[Collected data]
————

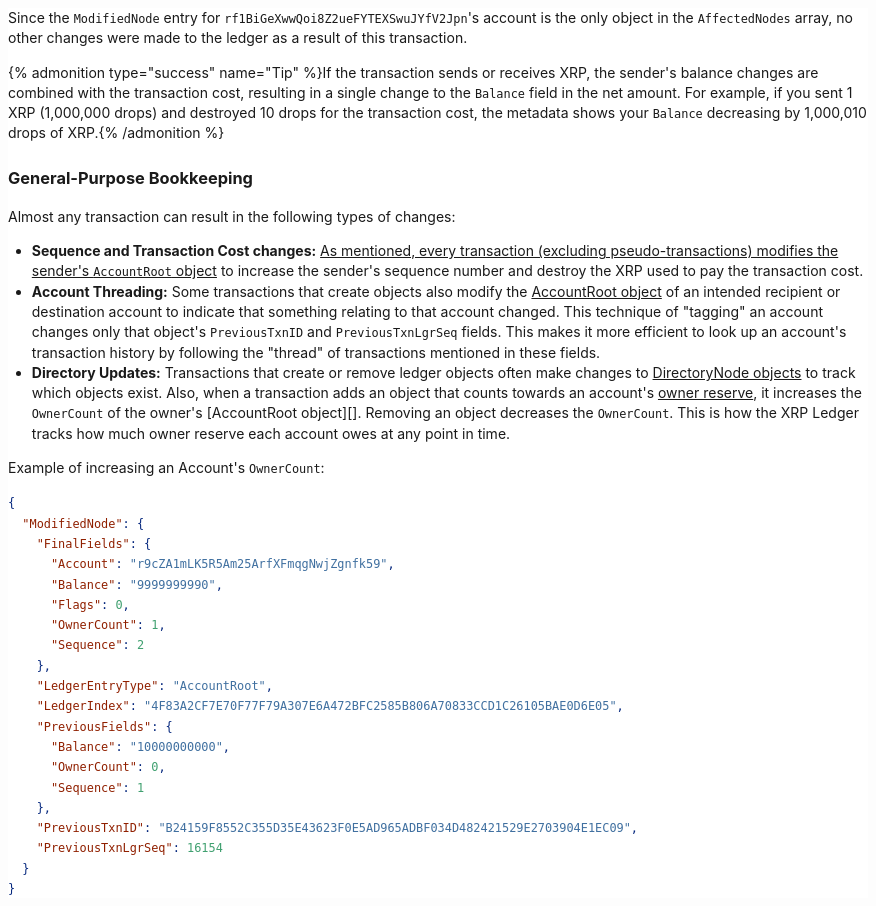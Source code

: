 Since the `ModifiedNode` entry for `rf1BiGeXwwQoi8Z2ueFYTEXSwuJYfV2Jpn`'s account is the only object in the `AffectedNodes` array, no other changes were made to the ledger as a result of this transaction.

{% admonition type="success" name="Tip" %}If the transaction sends or receives XRP, the sender's balance changes are combined with the transaction cost, resulting in a single change to the `Balance` field in the net amount. For example, if you sent 1 XRP (1,000,000 drops) and destroyed 10 drops for the transaction cost, the metadata shows your `Balance` decreasing by 1,000,010 drops of XRP.{% /admonition %}

### General-Purpose Bookkeeping

Almost any transaction can result in the following types of changes:

- **Sequence and Transaction Cost changes:** [As mentioned, every transaction (excluding pseudo-transactions) modifies the sender's `AccountRoot` object](#2-interpret-metadata) to increase the sender's sequence number and destroy the XRP used to pay the transaction cost.
- **Account Threading:** Some transactions that create objects also modify the [AccountRoot object](../../../references/protocol/ledger-data/ledger-entry-types/accountroot.md) of an intended recipient or destination account to indicate that something relating to that account changed. This technique of "tagging" an account changes only that object's `PreviousTxnID` and `PreviousTxnLgrSeq` fields. This makes it more efficient to look up an account's transaction history by following the "thread" of transactions mentioned in these fields.
- **Directory Updates:** Transactions that create or remove ledger objects often make changes to [DirectoryNode objects](../../../references/protocol/ledger-data/ledger-entry-types/directorynode.md) to track which objects exist. Also, when a transaction adds an object that counts towards an account's [owner reserve](../../accounts/reserves.md#owner-reserves), it increases the `OwnerCount` of the owner's [AccountRoot object][]. Removing an object decreases the `OwnerCount`. This is how the XRP Ledger tracks how much owner reserve each account owes at any point in time.

Example of increasing an Account's `OwnerCount`:

```json
{
  "ModifiedNode": {
    "FinalFields": {
      "Account": "r9cZA1mLK5R5Am25ArfXFmqgNwjZgnfk59",
      "Balance": "9999999990",
      "Flags": 0,
      "OwnerCount": 1,
      "Sequence": 2
    },
    "LedgerEntryType": "AccountRoot",
    "LedgerIndex": "4F83A2CF7E70F77F79A307E6A472BFC2585B806A70833CCD1C26105BAE0D6E05",
    "PreviousFields": {
      "Balance": "10000000000",
      "OwnerCount": 0,
      "Sequence": 1
    },
    "PreviousTxnID": "B24159F8552C355D35E43623F0E5AD965ADBF034D482421529E2703904E1EC09",
    "PreviousTxnLgrSeq": 16154
  }
}
```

————

TASK GOAL:
Apart from the pictures, repeat the data above exactly.

REPLY:
Source code

: Since the `ModifiedNode` entry for `rf1BiGeXwwQoi8Z2ueFYTEXSwuJYfV2Jpn`'s account is the only object in the `AffectedNodes` array, no other changes were made to the ledger as a result of this transaction.

{% admonition type="success" name="Tip" %}If the transaction sends or receives XRP, the sender's balance changes are combined with the transaction cost, resulting in a single change to the `Balance` field in the net amount. For example, if you sent 1 XRP (1,000,000 drops) and destroyed 10 drops for the transaction cost, the metadata shows your `Balance` decreasing by 1,000,010 drops of XRP.{% /admonition %}

### General-Purpose Bookkeeping

Almost any transaction can result in the following types of changes:

- **Sequence and Transaction Cost changes:** [As mentioned, every transaction (excluding pseudo-transactions) modifies the sender's `AccountRoot` object](#2-interpret-metadata) to increase the sender's sequence number and destroy the XRP used to pay the transaction cost.
- **Account Threading:** Some transactions that create objects also modify the [AccountRoot object](../../../references/protocol/ledger-data/ledger-entry-types/accountroot.md) of an intended recipient or destination account to indicate that something relating to that account changed. This technique of "tagging" an account changes only that object's `PreviousTxnID` and `PreviousTxnLgrSeq` fields. This makes it more efficient to look up an account's transaction history by following the "thread" of transactions mentioned in these fields.
- **Directory Updates:** Transactions that create or remove ledger objects often make changes to [DirectoryNode objects](../../../references/protocol/ledger-data/ledger-entry-types/directorynode.md) to track which objects exist. Also, when a transaction adds an object that counts towards an account's [owner reserve](../../accounts/reserves.md#owner-reserves), it increases the `OwnerCount` of the owner's [AccountRoot object][]. Removing an object decreases the `OwnerCount`. This is how the XRP Ledger tracks how much owner reserve each account owes at any point in time.

Example of increasing an Account's `OwnerCount`:

```json
{
  "ModifiedNode": {
    "FinalFields": {
      "Account": "r9cZA1mLK5R5Am25ArfXFmqgNwjZgnfk59",
      "Balance": "9999999990",
      "Flags": 0,
      "OwnerCount": 1,
      "Sequence": 2
    },
    "LedgerEntryType": "AccountRoot",
    "LedgerIndex": "4F83A2CF7E70F77F79A307E6A472BFC2585B806A70833CCD1C26105BAE0D6E05",
    "PreviousFields": {
      "Balance": "10000000000",
      "OwnerCount": 0,
      "Sequence": 1
    },
    "PreviousTxnID": "B24159F8552C355D35E43623F0E5AD965ADBF034D482421529E2703904E1EC09",
    "PreviousTxnLgrSeq": 16154
  }
}
```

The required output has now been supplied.